February 13, 2020   6 mins

In the past year or so the word ‘Incel’ has become a ubiquitous online insult. Short for Involuntary Celibate, it was popularised by men who appropriated the label for themselves. The Incel community is overwhelmingly male (and growing) and to be an Incel (technically at least) is to have not had sex for six months or more.

As so the word has gradually crept into the vocabulary of every internet troll — partly I suspect because we still judge people by how much sex they have, or not in this case. We still view men who don’t have sex as failures in some way.

Incels are therefore an easy target. For men, calling someone an Incel implies something positive — a certain sexual abundance — about one’s own existence. For women it has begun to function as a putdown that ruthlessly dismisses unworthy suitors while simultaneously expelling them from the community of the good as misogynistic and creepy.
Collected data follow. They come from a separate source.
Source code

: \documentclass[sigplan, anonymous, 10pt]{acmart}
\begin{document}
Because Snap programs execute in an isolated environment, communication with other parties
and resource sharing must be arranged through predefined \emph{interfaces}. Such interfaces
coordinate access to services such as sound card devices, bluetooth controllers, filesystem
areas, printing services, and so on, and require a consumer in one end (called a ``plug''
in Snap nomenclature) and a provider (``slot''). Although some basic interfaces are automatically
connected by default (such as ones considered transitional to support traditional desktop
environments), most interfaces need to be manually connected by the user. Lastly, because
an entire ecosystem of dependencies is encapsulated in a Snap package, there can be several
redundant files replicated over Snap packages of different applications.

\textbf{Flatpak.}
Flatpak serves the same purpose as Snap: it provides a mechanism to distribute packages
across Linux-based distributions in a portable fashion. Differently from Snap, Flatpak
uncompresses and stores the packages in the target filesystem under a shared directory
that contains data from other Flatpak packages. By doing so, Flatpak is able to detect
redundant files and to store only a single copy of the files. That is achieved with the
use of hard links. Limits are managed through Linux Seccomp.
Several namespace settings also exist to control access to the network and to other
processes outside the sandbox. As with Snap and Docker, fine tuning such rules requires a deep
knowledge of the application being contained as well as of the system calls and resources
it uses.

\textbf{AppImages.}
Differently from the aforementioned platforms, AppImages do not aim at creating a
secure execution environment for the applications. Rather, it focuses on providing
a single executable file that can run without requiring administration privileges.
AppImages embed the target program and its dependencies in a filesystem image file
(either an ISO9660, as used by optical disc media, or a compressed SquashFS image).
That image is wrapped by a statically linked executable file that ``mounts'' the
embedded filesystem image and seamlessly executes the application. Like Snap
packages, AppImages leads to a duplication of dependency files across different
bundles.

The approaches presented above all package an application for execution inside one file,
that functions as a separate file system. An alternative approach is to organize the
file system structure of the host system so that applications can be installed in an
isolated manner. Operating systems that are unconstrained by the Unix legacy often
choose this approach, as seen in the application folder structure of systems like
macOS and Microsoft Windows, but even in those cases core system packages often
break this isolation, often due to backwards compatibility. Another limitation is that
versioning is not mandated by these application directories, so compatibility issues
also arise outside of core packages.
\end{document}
In the past decade there has been a three-fold increase in the number of men who have not had sex in the past year. In 2018 the Southern Poverty Law Centre added Incels to their ‘Hate Map’, describing them as “part of the online male supremacist eco-system”. Countless articles have appeared in the media equating inceldom with “toxic masculinity”, misogyny and violence. Most begin from the assumption that Incel ideology, so far as it exists, is a product of men’s domination over women. It is a backlash against feminism; the whingeing of men who have been taught by the tyrannical patriarchy to believe they are entitled to ownership of women’s bodies.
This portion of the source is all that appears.